* [Exercise instructions] How many lines in the records below contain the word "jsdelivr"? State that number and nothing more.

* [Supplied records]
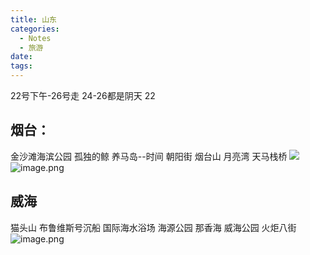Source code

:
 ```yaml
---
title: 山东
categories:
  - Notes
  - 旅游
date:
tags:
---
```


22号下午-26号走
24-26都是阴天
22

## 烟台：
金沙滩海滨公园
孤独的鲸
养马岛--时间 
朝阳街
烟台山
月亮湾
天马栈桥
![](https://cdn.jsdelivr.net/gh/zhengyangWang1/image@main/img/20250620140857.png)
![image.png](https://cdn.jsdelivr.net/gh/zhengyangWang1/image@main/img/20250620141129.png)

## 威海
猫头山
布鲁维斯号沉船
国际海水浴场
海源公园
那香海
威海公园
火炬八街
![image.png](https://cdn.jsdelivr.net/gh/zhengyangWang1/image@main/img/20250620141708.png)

* [Solution] 3